Re: [PATCH] drm/i915: RFC: Introduce Wa_14011282866

Matt Roper <matthew.d.roper@xxxxxxxxx> · Fri, 12 May 2023 15:47:35 -0700

On Wed, May 10, 2023 at 02:58:11PM -0700, Matt Atwood wrote:
> From: Tilak Tangudu <tilak.tangudu@xxxxxxxxx>
> 
> Wa_14011282866 applies to RKL, ADL-S, ADL-P and TGL.

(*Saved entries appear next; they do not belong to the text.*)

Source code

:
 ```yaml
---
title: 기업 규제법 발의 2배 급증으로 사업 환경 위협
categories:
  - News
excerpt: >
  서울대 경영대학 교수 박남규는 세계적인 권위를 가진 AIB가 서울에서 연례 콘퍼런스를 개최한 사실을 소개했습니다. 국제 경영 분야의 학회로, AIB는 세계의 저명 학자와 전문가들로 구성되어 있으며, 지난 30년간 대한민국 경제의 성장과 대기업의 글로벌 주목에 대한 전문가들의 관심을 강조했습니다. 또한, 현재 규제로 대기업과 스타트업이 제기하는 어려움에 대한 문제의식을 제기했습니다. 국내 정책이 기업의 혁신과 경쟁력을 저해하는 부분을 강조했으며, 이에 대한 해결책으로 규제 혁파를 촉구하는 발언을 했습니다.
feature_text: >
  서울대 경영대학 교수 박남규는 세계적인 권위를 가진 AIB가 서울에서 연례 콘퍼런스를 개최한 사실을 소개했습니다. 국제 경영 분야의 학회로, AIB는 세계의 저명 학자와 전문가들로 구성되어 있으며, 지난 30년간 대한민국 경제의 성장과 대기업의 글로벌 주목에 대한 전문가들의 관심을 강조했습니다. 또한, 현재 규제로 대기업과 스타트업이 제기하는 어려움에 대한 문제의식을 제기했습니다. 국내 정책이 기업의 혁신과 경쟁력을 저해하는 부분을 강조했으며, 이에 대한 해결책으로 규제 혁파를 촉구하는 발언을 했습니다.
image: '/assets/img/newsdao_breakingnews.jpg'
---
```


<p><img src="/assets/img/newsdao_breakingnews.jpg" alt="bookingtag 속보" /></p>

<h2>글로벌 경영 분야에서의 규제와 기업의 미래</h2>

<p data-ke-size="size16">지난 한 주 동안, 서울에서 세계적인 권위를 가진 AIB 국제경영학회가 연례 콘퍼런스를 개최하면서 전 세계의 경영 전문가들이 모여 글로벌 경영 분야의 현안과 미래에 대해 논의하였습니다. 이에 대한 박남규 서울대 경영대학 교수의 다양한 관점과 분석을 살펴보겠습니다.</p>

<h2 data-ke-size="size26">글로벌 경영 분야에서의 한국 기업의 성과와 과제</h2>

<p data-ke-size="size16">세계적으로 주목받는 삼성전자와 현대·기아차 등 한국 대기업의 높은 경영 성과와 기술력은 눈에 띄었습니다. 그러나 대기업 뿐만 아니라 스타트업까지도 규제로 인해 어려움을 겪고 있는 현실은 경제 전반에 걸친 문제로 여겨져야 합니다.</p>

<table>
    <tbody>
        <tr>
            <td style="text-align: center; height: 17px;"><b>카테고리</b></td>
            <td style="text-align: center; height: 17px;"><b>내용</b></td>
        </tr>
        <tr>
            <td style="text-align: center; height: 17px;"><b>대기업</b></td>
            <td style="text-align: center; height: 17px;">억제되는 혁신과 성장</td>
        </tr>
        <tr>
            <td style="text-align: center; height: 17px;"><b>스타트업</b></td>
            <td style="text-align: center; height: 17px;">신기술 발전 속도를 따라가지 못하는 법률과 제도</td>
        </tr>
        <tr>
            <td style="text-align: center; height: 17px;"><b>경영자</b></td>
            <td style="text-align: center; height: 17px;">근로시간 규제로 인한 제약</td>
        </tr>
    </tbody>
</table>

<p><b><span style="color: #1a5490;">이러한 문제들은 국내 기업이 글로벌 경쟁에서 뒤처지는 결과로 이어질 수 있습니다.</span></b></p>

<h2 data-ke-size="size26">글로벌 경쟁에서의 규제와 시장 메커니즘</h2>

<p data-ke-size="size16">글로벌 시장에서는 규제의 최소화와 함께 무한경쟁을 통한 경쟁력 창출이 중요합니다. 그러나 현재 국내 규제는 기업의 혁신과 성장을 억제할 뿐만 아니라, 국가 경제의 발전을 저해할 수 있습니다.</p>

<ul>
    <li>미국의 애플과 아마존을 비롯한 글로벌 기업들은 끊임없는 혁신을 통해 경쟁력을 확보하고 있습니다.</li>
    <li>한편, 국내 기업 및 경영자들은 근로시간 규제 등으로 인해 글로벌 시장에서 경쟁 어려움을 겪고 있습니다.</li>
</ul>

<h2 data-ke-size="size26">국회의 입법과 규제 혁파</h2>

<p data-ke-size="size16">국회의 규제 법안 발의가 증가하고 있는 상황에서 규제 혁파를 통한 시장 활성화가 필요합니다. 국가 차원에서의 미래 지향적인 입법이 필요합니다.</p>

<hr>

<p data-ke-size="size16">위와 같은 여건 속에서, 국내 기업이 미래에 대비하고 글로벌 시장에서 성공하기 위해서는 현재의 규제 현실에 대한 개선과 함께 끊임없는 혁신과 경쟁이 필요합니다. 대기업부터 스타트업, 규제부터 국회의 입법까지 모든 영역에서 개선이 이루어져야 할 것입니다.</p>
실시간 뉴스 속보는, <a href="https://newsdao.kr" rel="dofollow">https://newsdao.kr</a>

Wa_14011282866 isn't a valid workaround number.

> 
> Allocate buffer pinned to GGTT and add WA to restore sampler power
> context.
> 
> Bspec: 46247
> 
> Signed-off-by: Matt Atwood <matthew.s.atwood@xxxxxxxxx>
> Signed-off-by: Tilak Tangudu <tilak.tangudu@xxxxxxxxx>

These lines are backward if Tilak is the original author as shown above.
>From Documentation/process/submitting-patches.rst:

        "Any further SoBs (Signed-off-by:'s) following the author's SoB
        are from people handling and transporting the patch, but were
        not involved in its development. SoB chains should reflect the
        **real** route a patch took as it was propagated to the
        maintainers and ultimately to Linus, with the first SoB entry
        signalling primary authorship of a single author."

> ---
>  drivers/gpu/drm/i915/gt/intel_gt_regs.h   |  5 ++
>  drivers/gpu/drm/i915/gt/intel_rc6.c       | 88 +++++++++++++++++++++++
>  drivers/gpu/drm/i915/gt/intel_rc6_types.h |  3 +
>  3 files changed, 96 insertions(+)
> 
> diff --git a/drivers/gpu/drm/i915/gt/intel_gt_regs.h b/drivers/gpu/drm/i915/gt/intel_gt_regs.h
> index b8a39c219b60..91cbdd24572f 100644
> --- a/drivers/gpu/drm/i915/gt/intel_gt_regs.h
> +++ b/drivers/gpu/drm/i915/gt/intel_gt_regs.h
> @@ -48,6 +48,11 @@
>  /* RCP unit config (Gen8+) */
>  #define RCP_CONFIG				_MMIO(0xd08)
>  
> +#define CTX_WA_PTR				_MMIO(0x2058)
> +#define CTX_WA_PTR_ADDR_MASK			REG_GENMASK(31, 12)
> +#define CTX_WA_TYPE_MASK			REG_GENMASK(4, 3)
> +#define CTX_WA_VALID				REG_BIT(0)

This register isn't at the right place.  Also the bit definitions are
missing a couple spaces before the bitfield names.

> +
>  #define RC6_LOCATION				_MMIO(0xd40)
>  #define   RC6_CTX_IN_DRAM			(1 << 0)
>  #define RC6_CTX_BASE				_MMIO(0xd48)
> diff --git a/drivers/gpu/drm/i915/gt/intel_rc6.c b/drivers/gpu/drm/i915/gt/intel_rc6.c
> index 908a3d0f2343..9589af2e8ca3 100644
> --- a/drivers/gpu/drm/i915/gt/intel_rc6.c
> +++ b/drivers/gpu/drm/i915/gt/intel_rc6.c
> @@ -12,6 +12,7 @@
>  #include "i915_vgpu.h"
>  #include "intel_engine_regs.h"
>  #include "intel_gt.h"
> +#include "intel_gpu_commands.h"
>  #include "intel_gt_pm.h"
>  #include "intel_gt_regs.h"
>  #include "intel_pcode.h"
> @@ -38,6 +39,7 @@
>   * require higher latency to switch to and wake up.
>   */
>  
> +#define RC6_CTX_WA_BB_SIZE (PAGE_SIZE)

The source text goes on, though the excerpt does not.